How to complete this task
Scan the data. Collect each line that contains the word "faire".

Collected data
• • • • •

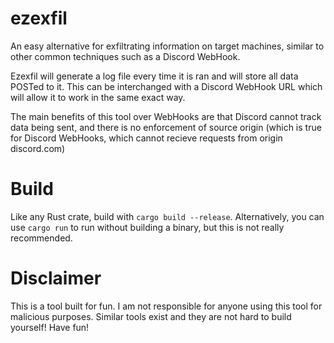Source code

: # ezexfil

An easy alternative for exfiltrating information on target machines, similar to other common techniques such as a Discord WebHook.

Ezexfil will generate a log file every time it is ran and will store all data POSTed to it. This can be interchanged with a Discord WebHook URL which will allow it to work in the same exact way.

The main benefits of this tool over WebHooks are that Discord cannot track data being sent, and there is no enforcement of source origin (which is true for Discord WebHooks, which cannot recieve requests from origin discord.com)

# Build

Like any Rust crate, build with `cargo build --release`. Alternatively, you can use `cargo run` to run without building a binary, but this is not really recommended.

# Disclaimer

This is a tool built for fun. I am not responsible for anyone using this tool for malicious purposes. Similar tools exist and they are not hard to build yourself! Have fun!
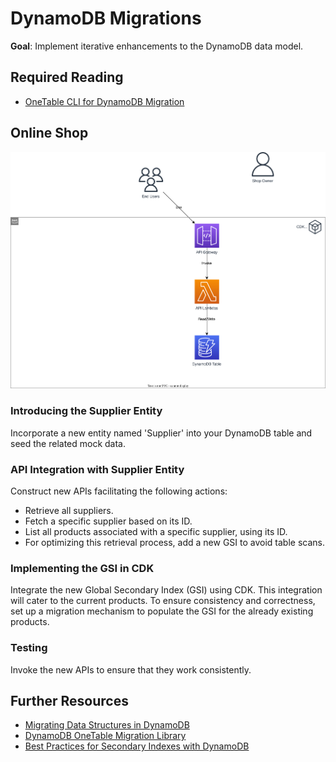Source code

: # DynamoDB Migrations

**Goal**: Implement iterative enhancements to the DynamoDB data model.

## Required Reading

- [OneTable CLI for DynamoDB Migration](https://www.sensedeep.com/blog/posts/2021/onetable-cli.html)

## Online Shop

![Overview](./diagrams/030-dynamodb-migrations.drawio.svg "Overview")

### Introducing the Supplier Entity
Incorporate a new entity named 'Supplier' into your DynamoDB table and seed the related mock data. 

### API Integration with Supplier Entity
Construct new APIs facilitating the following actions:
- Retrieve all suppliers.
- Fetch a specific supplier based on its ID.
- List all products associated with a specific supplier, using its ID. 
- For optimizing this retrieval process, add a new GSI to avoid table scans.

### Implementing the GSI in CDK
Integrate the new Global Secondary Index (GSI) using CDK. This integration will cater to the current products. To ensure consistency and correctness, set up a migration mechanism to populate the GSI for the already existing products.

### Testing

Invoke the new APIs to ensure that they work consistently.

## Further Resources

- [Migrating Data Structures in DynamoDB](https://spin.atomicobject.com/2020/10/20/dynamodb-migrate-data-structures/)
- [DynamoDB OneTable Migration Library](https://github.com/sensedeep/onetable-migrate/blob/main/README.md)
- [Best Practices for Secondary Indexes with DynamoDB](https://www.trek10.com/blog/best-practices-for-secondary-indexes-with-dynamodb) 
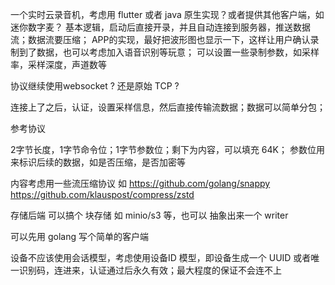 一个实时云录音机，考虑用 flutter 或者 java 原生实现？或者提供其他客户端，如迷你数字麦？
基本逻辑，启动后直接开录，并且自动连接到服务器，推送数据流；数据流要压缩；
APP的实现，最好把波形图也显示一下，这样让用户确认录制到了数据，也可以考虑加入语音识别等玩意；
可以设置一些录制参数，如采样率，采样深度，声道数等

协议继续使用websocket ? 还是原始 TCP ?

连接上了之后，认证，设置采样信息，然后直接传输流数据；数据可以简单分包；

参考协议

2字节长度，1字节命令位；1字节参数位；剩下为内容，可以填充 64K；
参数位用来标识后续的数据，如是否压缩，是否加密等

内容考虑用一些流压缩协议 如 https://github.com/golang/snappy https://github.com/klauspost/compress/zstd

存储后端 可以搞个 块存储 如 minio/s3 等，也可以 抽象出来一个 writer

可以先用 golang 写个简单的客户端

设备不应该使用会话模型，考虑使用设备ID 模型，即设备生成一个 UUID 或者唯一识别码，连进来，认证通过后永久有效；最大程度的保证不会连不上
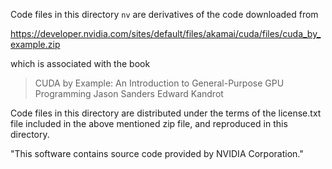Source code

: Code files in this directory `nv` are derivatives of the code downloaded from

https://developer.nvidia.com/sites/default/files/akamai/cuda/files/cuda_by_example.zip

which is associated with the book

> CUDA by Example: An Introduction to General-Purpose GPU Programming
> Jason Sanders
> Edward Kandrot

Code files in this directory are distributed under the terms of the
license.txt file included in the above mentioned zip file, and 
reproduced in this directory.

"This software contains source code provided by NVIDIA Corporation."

• • • • •

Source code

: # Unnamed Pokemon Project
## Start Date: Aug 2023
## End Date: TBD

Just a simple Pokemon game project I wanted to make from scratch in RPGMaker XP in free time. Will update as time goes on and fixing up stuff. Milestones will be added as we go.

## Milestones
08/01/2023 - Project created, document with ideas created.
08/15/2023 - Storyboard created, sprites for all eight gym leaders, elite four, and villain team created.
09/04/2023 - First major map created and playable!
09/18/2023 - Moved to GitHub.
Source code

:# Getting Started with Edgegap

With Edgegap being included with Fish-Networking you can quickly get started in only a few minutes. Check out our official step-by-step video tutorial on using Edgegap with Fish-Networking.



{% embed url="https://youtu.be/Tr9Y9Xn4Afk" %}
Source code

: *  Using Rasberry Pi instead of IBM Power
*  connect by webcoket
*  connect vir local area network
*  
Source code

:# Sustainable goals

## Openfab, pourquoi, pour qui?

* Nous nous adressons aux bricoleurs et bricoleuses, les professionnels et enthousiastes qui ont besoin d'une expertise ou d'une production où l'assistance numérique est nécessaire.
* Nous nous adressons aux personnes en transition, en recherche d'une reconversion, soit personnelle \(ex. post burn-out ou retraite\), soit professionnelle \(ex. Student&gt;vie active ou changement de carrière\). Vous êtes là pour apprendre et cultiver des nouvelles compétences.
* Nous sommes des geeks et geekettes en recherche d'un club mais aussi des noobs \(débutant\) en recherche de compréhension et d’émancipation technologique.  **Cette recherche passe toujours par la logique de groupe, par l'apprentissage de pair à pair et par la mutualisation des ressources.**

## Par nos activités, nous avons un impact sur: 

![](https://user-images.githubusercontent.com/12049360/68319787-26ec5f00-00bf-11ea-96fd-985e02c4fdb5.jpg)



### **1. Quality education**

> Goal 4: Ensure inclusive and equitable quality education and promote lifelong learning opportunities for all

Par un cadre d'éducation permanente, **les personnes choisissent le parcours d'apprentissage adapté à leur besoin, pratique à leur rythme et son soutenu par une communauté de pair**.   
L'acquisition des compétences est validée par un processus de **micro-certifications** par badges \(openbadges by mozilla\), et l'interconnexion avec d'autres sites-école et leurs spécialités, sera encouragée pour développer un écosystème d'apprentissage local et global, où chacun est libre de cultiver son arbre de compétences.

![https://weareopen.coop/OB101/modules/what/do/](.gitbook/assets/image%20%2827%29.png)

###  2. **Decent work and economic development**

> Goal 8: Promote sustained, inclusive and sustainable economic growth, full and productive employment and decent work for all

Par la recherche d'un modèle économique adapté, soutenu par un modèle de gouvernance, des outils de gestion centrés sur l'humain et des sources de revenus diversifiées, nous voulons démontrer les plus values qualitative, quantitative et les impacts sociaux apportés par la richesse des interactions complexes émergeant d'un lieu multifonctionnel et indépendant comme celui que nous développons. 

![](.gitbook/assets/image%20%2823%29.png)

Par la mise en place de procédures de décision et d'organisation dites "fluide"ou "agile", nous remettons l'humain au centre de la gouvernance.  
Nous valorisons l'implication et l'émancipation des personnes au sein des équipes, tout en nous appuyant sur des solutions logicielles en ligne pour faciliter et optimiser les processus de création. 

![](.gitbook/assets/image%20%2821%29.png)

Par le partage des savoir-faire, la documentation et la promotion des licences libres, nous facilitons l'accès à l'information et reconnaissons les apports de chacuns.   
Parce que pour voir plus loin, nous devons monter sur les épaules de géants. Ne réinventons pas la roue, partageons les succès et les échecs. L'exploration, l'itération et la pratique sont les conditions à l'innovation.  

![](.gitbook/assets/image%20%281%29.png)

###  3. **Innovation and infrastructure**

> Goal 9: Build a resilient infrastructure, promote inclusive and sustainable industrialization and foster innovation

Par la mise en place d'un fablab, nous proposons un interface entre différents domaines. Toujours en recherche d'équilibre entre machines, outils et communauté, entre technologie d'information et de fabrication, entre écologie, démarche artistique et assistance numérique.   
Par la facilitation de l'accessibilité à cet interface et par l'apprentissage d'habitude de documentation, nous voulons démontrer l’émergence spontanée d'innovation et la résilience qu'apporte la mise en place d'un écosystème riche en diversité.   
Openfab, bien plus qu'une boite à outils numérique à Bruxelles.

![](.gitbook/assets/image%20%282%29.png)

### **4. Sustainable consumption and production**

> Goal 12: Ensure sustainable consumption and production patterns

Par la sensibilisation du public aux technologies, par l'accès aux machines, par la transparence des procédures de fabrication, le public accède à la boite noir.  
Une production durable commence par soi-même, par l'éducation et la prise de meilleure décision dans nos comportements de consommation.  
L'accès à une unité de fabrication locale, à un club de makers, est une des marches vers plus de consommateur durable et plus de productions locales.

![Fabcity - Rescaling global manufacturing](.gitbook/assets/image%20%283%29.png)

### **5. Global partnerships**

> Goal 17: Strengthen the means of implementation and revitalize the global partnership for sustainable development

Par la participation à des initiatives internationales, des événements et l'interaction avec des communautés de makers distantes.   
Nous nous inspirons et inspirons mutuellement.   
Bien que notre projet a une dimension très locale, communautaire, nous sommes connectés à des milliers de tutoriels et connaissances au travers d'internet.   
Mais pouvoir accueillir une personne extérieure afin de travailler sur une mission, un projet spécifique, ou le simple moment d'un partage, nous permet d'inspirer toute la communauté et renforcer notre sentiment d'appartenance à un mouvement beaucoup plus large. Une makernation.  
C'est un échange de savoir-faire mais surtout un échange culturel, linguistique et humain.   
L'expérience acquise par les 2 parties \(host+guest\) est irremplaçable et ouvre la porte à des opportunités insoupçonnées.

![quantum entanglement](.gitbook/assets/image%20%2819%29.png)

• • • • •

Exercise solution
Par le partage des savoir-faire, la documentation et la promotion des licences libres, nous facilitons l'accès à l'information et reconnaissons les apports de chacuns.   
C'est un échange de savoir-faire mais surtout un échange culturel, linguistique et humain.   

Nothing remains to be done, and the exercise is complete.